The Chinese Communist government has been caught operating approximately 100 overseas police stations in at least 53 countries—including at least seven illegal police stations throughout the United States.
If it sounds shocking, it’s because it is. A foreign adversary, intent on exerting its influence throughout the world and undermining the United States’ position as the world’s preeminent superpower, covertly set up shop in the United States—with the help of American citizens—to enforce its own laws on Chinese nationals in the United States.
This goes beyond traditional spying, where information gathering is the primary purpose, and veers into the actual attempted enforcement of China’s edicts—within the United States.
Given this egregious conduct, the U.S. Justice Department charged two U.S. citizens with conspiring to act as unregistered agents of the People’s Republic of China.
The government alleges that under the guise of a civic organization serving those of Chinese descent in New York City, Lu Jianwang (aka Harry Lu) and Chen Jinping instead established and operated an unofficial overseas police station on behalf of the Fuzhou Municipal Public Security Bureau, which is a provincial branch of China’s Ministry of Public Security.
The FBI’s affidavit in the case makes clear: “Although the [Ministry of Public Security] is generally identified as the [People’s Republic of China’s] primary domestic law enforcement agency—responsible for public safety, general criminal investigation, national security and internet security—its mission extends beyond law enforcement and into functions more associated with an intelligence service.”
In particular, it has a reputation for harassing and attempting to repatriate its citizens who have been critical of the Chinese government. And that appears to have been a key focus of these overseas police stations.
Interestingly, Jianwang and Jinping have been charged under what some have termed an “espionage lite” statute. They have been charged with violating (or technically, conspiring to violate) 18 U.S.C. §951(a), which says:
Whoever, other than a diplomatic or consular officer or attaché, acts in the United States as an agent of a foreign government without prior notification to the Attorney General [as required by rules and regulation promulgated by the Attorney General], shall be fined under this title or imprisoned not more than ten years, or both.

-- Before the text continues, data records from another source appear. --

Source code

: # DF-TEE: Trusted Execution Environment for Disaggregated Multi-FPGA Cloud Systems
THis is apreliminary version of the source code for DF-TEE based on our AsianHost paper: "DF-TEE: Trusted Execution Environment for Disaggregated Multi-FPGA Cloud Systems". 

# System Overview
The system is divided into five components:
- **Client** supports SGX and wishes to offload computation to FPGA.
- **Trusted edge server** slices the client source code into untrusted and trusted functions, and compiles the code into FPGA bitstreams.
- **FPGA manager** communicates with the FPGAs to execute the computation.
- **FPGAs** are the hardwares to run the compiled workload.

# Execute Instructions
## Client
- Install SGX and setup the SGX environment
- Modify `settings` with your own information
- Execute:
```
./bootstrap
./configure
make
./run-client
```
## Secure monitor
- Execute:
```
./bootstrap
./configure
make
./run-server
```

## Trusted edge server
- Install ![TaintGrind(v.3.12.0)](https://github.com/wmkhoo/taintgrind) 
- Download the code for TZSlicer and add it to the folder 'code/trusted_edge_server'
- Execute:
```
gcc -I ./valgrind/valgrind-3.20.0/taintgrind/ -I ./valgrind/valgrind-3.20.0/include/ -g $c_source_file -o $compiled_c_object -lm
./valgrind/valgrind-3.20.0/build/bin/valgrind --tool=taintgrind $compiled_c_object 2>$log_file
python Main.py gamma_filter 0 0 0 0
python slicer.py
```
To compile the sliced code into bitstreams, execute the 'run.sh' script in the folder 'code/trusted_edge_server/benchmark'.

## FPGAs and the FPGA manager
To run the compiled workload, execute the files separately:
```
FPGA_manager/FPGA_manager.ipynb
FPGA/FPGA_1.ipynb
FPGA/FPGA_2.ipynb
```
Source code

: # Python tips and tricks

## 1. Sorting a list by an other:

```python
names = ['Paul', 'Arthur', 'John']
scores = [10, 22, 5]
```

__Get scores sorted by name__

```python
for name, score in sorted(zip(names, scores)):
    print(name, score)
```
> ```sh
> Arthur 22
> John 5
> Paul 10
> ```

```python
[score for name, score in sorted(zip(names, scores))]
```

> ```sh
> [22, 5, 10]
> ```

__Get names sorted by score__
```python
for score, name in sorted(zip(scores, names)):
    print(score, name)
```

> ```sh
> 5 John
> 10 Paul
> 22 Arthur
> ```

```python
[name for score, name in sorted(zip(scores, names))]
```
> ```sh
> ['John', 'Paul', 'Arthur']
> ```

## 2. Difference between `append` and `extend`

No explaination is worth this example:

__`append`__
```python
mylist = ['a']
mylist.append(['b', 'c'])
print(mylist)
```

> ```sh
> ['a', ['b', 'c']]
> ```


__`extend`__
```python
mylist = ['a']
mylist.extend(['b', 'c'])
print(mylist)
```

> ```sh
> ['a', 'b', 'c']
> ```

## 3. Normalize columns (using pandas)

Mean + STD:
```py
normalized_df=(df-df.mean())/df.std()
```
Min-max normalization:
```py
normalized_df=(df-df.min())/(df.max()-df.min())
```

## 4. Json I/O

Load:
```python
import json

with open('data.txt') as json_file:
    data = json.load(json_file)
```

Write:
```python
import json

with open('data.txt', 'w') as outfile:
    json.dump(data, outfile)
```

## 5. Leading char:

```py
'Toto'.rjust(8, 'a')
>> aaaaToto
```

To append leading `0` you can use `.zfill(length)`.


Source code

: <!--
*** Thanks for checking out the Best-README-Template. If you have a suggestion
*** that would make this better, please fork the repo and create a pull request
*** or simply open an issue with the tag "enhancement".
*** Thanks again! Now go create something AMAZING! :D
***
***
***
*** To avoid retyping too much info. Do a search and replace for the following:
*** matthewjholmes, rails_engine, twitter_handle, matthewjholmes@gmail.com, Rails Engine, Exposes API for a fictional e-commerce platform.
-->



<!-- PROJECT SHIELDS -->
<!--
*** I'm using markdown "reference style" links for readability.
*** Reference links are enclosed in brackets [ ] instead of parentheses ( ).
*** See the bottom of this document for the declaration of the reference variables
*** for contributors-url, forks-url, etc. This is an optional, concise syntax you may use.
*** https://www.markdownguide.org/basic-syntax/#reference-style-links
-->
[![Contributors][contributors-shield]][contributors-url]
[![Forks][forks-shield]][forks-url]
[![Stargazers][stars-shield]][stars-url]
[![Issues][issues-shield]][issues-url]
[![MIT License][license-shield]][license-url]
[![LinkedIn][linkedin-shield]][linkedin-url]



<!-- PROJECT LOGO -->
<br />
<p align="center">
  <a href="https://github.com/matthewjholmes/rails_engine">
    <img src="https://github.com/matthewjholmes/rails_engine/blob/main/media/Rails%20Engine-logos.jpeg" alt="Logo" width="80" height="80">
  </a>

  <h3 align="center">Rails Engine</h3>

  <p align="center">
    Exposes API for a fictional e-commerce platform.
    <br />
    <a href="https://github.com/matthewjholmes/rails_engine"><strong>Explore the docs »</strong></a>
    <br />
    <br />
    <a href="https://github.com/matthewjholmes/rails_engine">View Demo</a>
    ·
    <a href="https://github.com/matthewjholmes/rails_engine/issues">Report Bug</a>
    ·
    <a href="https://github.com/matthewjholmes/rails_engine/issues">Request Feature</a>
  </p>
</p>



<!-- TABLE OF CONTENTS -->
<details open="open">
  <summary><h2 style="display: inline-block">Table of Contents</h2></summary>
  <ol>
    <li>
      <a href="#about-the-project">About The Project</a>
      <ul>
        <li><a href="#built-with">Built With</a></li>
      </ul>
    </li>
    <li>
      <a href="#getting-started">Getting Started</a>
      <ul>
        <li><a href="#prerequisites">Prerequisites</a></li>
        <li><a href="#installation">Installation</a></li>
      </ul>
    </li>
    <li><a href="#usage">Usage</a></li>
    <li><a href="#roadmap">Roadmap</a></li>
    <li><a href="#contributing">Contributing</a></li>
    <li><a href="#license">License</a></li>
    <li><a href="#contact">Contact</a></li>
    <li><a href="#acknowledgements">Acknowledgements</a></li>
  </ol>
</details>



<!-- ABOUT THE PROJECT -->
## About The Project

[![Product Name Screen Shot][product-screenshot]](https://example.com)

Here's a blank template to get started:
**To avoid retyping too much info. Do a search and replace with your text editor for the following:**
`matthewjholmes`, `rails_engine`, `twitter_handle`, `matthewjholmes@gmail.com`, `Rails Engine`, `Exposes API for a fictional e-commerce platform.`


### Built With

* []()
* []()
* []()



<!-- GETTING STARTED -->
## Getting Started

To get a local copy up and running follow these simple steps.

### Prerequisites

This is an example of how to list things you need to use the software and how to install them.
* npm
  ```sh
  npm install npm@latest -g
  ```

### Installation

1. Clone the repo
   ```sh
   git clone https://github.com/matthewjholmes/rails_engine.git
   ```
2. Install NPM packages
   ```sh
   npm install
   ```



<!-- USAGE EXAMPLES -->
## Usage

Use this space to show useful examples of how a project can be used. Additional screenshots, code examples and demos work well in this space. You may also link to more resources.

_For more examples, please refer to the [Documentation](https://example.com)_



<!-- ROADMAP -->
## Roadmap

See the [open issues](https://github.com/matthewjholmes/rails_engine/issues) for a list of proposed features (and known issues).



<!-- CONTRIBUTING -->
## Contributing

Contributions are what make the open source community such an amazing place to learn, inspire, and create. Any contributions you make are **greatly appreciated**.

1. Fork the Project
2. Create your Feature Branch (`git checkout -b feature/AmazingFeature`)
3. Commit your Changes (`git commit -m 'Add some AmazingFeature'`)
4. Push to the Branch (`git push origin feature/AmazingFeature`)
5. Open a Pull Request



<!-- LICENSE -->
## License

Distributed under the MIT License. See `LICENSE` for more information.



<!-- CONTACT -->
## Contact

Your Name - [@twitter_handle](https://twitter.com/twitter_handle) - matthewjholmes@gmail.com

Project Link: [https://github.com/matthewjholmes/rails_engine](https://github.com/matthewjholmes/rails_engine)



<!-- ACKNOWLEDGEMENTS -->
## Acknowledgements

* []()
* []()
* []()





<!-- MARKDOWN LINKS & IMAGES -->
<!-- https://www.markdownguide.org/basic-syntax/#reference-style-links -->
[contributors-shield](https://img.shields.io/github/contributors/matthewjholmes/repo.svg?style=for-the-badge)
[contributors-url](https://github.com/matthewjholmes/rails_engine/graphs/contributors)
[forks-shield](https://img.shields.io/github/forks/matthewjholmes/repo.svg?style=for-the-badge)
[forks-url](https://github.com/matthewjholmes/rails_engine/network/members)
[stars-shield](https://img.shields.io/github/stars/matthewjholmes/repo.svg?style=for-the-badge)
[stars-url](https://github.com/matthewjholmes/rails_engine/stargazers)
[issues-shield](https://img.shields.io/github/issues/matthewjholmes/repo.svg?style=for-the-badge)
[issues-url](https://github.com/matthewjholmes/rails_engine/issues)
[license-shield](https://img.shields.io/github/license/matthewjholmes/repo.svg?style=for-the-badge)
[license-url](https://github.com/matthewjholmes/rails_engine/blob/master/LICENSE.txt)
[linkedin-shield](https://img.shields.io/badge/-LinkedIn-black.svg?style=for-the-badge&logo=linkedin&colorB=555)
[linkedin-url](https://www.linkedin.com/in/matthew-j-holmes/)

The U.S. government has also charged both men with obstruction of justice. The men have not been charged under actual espionage-related statues, nor have they been charged with violating the Foreign Agents Registration Act. As several lawyers who have looked at these two statutes explain, “FARA and Section 951 may share the broad goal of limiting covert foreign malign influence in the United States, but they take different tacks to accomplish this goal.”
While FARA primarily focuses on disclosure of certain activities (typically those designed to exert influence), “Section 951, on the other hand, is a more traditional criminal statute that directly prohibits taking certain undisclosed actions on behalf of foreign governments,” they said. Here, those actions include operating the unauthorized police stations in New York City on behalf of the Fuzhou Municipal Public Security Bureau.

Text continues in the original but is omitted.